In September, Gambian lawmakers rejected a draft constitution to replace the 1997 Constitution. About 31 National Assembly Members voted in favour of the bill to be passed while 23 members rejected the draft.
The Barrow government then turned to mediation specialist and former Nigerian president, Goodluck Jonathan to find consensus on the draft constitution ahead of its planned return to the National Assembly.
But Mr Jonathan’s attempts so far, which include flying political party leaders to Nigeria to find consensus, have not yielded fruits. The former Nigerian leader is expected to return to the country next Monday to continue the mediations.
Since the rejection of the draft, civil society organisations under the leadership of TANGO and the Gambia Bar Association have been engaging government and political parties to find a lasting solution to the crisis.
Recently, the country’s CSOs and political party representatives converged at a consultative meeting on the contentious issues. At the end of the meeting, they agreed on a resolution to task President Barrow to facilitate a meeting with them.
The chairman of TANGO, John Charles Njie, said the president should “not shy away from sitting with political party leaders and civil society”.
“The truth is that even if the majority of Gambians were in President Barrow’s position, they will not concede to have their first term counted, but he should be open to dialogue. That will give him the opportunity to tell the Gambian people what he wants,” Njie said.
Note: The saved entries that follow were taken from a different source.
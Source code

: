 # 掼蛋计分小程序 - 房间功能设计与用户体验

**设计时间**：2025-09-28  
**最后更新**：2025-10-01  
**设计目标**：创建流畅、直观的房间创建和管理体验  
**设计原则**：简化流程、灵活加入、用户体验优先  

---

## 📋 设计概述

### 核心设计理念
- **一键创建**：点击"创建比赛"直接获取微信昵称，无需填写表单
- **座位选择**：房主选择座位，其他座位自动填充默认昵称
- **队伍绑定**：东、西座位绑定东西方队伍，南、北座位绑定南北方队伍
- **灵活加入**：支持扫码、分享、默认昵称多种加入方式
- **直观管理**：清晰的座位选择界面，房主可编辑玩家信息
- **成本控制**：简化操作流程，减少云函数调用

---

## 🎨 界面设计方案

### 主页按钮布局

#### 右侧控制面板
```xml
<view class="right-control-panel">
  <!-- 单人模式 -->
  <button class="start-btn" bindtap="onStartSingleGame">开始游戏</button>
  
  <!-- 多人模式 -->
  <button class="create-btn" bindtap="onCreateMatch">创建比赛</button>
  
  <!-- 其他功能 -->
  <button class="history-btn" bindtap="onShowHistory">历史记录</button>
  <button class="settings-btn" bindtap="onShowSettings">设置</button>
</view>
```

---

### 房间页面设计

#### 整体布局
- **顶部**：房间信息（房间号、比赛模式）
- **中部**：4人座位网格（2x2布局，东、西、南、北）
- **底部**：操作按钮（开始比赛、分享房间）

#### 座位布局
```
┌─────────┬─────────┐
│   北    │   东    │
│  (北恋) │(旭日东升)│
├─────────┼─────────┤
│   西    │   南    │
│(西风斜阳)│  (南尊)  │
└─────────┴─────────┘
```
The president of the Gambia Bar Association, Salieu Taal, said: “It is paramount for The Gambia to have a new constitution as a building block to what we call the New Gambia. Unfortunately, we never sat down to have a discussion about what this New Gambia is and the values that underpin it. It is just a slogan or rhetoric or just a convenient tool to remove a dictatorship”.
Taal observed that the country is at a crossroad. “We will have in December what could be the toughest election ever in a very polarised society. We have removed a dictatorship but we are still building a new democracy under the same tools, framework and system we decided to turn our backs against. We said Never-Again but we have the same constitution and the same law, not a single major legal amendment has been made as we speak. We must build a consensus to have a constitution that will represent our values and stand the test of time,” he advised.
The Citizens’ Alliance leader, Dr Ismaila Ceesay said the president “should endeavor to meet with party leaders and civil society to tell Gambians what he wants because he had not made his position on the draft constitution public.”